(10 years, 10 months ago)
Commons ChamberI beg to move,
That this House is concerned about recent Government statements on Accident and Emergency (A&E) and Government claims that it is not in crisis; notes that last week, 79 A&Es and the NHS overall missed the Government’s A&E target; further notes that attendances at hospital A&Es have increased three times faster since 2009-10 than in the period from 2004-05 to 2009-10, and that in the last 12 months more than one million people have waited more than four hours; believes there are a range of reasons for the current pressure on Accident and Emergency but that difficulty in accessing GP services is one of the primary causes; regrets the Government’s decision to cut funding for evening and weekend GP opening and scrap the guarantee of a GP appointment within 48 hours; and, to ease the pressure in Accident and Emergency, calls on the Government to reverse for winter 2013 its scrapping of the 48-hour appointment guarantee.
As we approach the end of 2013, it is becoming clear that this has been the worst year in accident and emergency for at least a decade. All year, the pressure has been relentless. It is not just a winter crisis, but a spring, summer and autumn crisis. Across the 12 months, more than 1 million people have waited more than four hours to be seen, which is a threefold increase since 2010. For the past 22 weeks, hospital accident and emergency departments have missed this Government’s target.

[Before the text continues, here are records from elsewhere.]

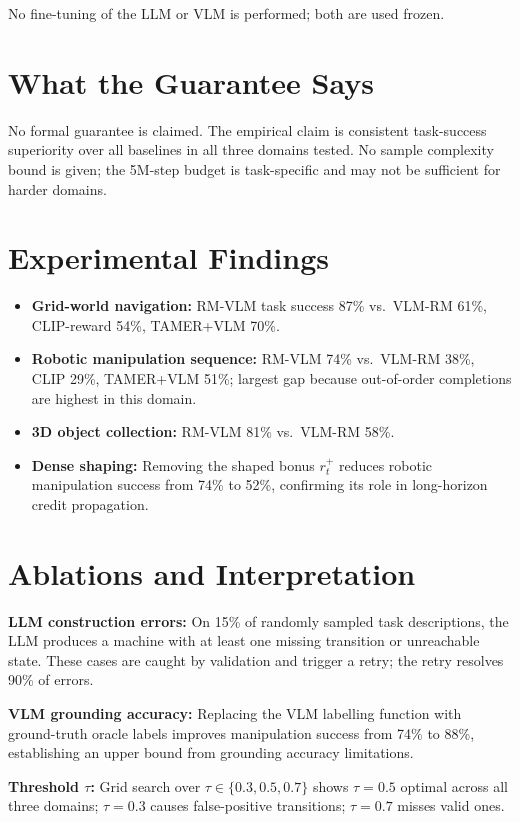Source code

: \documentclass[10pt,twocolumn]{article}
\begin{document}
No fine-tuning of the LLM or VLM is performed; both are used frozen.

\section{What the Guarantee Says}

No formal guarantee is claimed. The empirical claim is consistent
task-success superiority over all baselines in all three domains
tested. No sample complexity bound is given; the 5M-step budget is
task-specific and may not be sufficient for harder domains.

\section{Experimental Findings}

\begin{itemize}[itemsep=2pt,parsep=0pt]
  \item \textbf{Grid-world navigation:} RM-VLM task success 87\%
    vs.\ VLM-RM 61\%, CLIP-reward 54\%, TAMER+VLM 70\%.
  \item \textbf{Robotic manipulation sequence:} RM-VLM 74\% vs.\
    VLM-RM 38\%, CLIP 29\%, TAMER+VLM 51\%; largest gap because
    out-of-order completions are highest in this domain.
  \item \textbf{3D object collection:} RM-VLM 81\% vs.\ VLM-RM 58\%.
  \item \textbf{Dense shaping:} Removing the shaped bonus
    $r^+_t$ reduces robotic manipulation success from 74\% to 52\%,
    confirming its role in long-horizon credit propagation.
\end{itemize}

\section{Ablations and Interpretation}

\textbf{LLM construction errors:} On 15\% of randomly sampled task
descriptions, the LLM produces a machine with at least one missing
transition or unreachable state. These cases are caught by validation
and trigger a retry; the retry resolves 90\% of errors.

\textbf{VLM grounding accuracy:} Replacing the VLM labelling function
with ground-truth oracle labels improves manipulation success from 74\%
to 88\%, establishing an upper bound from grounding accuracy limitations.

\textbf{Threshold $\tau$:} Grid search over $\tau \in \{0.3, 0.5, 0.7\}$
shows $\tau = 0.5$ optimal across all three domains; $\tau = 0.3$
causes false-positive transitions; $\tau = 0.7$ misses valid ones.
\end{document}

Last week, the target was missed by the NHS as a whole, which is a warning sign that winter has now arrived and things are getting even worse.

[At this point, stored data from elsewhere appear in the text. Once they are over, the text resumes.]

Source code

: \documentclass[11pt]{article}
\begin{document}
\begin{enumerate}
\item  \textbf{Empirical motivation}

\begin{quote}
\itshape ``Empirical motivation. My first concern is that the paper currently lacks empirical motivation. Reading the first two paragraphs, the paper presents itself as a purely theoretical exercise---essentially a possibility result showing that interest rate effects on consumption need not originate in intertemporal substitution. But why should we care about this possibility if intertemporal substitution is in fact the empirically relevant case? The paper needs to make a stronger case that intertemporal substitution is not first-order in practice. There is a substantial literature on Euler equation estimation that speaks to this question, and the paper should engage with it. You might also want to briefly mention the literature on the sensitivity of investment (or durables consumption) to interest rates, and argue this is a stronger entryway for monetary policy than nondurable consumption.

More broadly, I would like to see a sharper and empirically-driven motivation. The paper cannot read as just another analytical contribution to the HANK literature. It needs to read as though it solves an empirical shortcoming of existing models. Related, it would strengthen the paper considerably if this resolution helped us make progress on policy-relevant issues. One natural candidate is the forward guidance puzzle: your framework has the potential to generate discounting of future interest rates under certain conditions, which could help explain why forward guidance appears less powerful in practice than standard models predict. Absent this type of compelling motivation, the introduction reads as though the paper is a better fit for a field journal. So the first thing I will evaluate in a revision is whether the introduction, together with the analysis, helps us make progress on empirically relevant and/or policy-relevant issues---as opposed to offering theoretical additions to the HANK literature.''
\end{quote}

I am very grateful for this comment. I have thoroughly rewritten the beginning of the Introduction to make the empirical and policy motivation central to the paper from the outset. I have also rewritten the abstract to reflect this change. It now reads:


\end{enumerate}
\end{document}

Accident and emergency is the barometer of the whole health and care system. All year, that barometer has been warning us of severe storms ahead, and yet, three weeks ago, the Secretary of State stood at that Dispatch Box and claimed that this was
“a crisis that is not happening”.—[Official Report, 26 November 2013; Vol. 571, c. 155.]
He should try telling that to the families of people left waiting for hours on trolleys in corridors; to the people who have been ferried to hospital in police cars and taxis because ambulances are trapped in queues at accident and emergency; and to the A and E sister who attended our A and E summit here in Parliament last week and said:
“It feels like we’re fire fighting. It’s crisis management.”

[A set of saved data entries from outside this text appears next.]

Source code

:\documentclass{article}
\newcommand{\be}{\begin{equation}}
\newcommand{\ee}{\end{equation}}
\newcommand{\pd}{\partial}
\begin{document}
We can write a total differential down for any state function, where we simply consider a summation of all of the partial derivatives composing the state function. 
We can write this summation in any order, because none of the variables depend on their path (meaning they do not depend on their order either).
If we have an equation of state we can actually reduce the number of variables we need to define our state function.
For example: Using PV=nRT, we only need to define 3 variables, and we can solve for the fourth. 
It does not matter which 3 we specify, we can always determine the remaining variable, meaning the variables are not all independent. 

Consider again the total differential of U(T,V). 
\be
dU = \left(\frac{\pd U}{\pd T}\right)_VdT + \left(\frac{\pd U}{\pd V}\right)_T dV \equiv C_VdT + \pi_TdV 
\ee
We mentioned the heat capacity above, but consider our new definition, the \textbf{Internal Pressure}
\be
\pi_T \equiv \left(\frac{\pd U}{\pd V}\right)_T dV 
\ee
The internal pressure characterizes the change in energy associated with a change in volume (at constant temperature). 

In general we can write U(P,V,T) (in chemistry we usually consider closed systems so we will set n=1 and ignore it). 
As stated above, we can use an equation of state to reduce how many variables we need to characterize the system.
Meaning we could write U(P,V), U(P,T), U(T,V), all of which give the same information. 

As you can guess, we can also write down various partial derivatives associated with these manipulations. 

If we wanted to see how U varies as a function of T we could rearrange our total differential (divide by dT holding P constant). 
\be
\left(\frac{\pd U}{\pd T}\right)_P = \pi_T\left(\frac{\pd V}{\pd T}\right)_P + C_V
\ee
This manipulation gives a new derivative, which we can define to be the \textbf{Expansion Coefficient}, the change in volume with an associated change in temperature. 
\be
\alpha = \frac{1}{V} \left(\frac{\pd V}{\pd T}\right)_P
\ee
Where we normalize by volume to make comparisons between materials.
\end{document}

Is this problem not compounded by the fact that in many places such as Telford and Wrekin and the wider Shropshire area, the future of full A and E services at many hospitals is in doubt? That situation is bad for morale, and it compounds the other problems such as waiting times. People want some reassurance about the future of their A and E services.
That is a question for the Secretary of State. How can it make sense to close so many A and E departments in the middle of an A and E crisis? This year, the facts on the ground have changed. As I have said, it has been the worst year for a decade. Any proposal to change A and E in areas such as that of my hon. Friend needs to be considered in the light of that new evidence. We need to consider whether it is safe to proceed. As the A and E sister said, it is crisis management. That is the view from the real world. In here, it is a different story. It is, “Crisis, what crisis?”
My purpose in holding this debate is to cut through the spin. I want to bring into our debate today the voices of those A and E nurses, occupational therapists, paramedics, community nurses, and NHS 111 staff and mental health professionals who came to our summit. For instance, there is the paramedic who told us of his worries about ambulance response times getting longer because ambulances are trapped at A and E; and of the time when a patient who was held a long time at the door of a busy A and E suffered a heart attack and had to be rushed back to the ambulance. Another paramedic told us about being at the scene of a serious incident in a city centre. After calling for back-up, he was joined by a private ambulance which did not appear to have adequately trained staff to take patients to hospital. A community nurse spoke of her frustration at spending an hour and a half on the phone trying to get a GP appointment for a frail patient. An A and E-based occupational therapist said that she was now regularly diagnosing dementia for the first time in older patients who had ended up in A and E. Surely we can do better than that.